You're confusing a few terms. There's latency (time to begin action), and speed ...

You're confusing a few terms. There's latency (time to begin action), and speed (time to complete after beginning).

Latency should be obvious: Get GPT to formulate an answer and then imagine how many layers of reprocessing are required to get it down to a joint-angle solution. Maybe they are shortcutting with end-to-end networks, but...

That brings us to slowness. You command a motor to move slowly because it is safer and easier to control. Less flexing, less inertia, etc. Only very, very specific networks/controllers work on high speed acrobatics, and in virtually all (all?) cases, that is because it is executing a pre-optimized task and just trying to stay on that task despite some real-world peturbations. Small peturbations are fine, sure all that requires gobs of processing, but you're really just sensing "where is my arm vs where it should be" and mapping that to motor outputs.

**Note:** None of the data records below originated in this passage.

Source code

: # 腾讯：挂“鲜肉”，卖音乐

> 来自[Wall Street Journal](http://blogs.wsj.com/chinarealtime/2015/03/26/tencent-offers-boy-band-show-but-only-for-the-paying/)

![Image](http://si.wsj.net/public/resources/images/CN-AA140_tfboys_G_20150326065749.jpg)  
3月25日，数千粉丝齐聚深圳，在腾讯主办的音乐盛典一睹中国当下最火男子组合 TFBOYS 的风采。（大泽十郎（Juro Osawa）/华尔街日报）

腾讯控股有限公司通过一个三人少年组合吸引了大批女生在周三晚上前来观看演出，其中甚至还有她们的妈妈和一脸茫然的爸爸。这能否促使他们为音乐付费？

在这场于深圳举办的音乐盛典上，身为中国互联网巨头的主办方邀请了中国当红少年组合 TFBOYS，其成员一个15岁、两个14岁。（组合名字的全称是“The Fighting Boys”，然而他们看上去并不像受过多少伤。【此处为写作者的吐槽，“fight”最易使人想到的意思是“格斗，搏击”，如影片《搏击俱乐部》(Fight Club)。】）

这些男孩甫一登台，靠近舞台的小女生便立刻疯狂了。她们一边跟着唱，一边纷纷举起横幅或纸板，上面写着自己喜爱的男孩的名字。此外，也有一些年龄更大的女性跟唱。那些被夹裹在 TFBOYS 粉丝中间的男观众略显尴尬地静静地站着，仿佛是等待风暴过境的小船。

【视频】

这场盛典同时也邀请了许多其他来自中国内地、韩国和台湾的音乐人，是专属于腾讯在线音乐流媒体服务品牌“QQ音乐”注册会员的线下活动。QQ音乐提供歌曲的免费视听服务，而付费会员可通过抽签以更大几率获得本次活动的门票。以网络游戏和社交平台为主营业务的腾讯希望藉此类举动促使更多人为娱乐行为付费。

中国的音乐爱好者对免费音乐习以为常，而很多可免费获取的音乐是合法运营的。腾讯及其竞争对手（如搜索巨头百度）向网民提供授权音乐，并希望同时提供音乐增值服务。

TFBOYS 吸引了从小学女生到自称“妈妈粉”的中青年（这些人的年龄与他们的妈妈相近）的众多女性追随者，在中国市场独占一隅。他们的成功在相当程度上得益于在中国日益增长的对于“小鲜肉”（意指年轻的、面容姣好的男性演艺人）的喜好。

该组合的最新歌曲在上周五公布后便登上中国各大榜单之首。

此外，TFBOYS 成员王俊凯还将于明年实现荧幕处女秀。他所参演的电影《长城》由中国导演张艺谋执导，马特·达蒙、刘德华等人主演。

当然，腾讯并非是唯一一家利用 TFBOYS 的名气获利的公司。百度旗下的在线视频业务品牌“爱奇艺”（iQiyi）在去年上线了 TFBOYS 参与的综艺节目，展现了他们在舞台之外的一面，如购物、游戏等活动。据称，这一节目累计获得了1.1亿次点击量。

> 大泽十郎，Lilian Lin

Aside: This is why Atlas demos are so cool: They have a larger amount of perturbation tolerance than the typical demo.

Where things really slow down is in planning. It's tremendously hard to come up with that desired path for your limbs. That adds enormous latency. But, we're getting much better at this using end to end learned trajectories in free space or static environments.

But don't get me started on reacting and replanning. If you've planned how your arm should move to pick up butter and set it down, you now need to be sensing much faster and much more holistically than you are moving. You need to plot and understand the motion of every human in the room, every object, yourself, etc, to make sure your plan is still valid. Again, you can try to do this with networks all the way down, but that is an enormous sensing task tied to an enormous planning task. So, you go slowly so that your body doesn't change much w.r.t. the environment.

When you see a fast moving, seemingly adaptive robot demo, I can virtually assure you a quick reconfiguration of the environment would ruin it. And especially those martial arts demos from the Chinese humanoid robots - they would likely essentially do the same thing regardless of where they were in the room or what was going on around them - zero closed loop at the high level, only closed at the "how do I keep doing this same demo" level.

Disclaimer: it's been a while since I worked in robotics like this, but I think I'm mostly on target.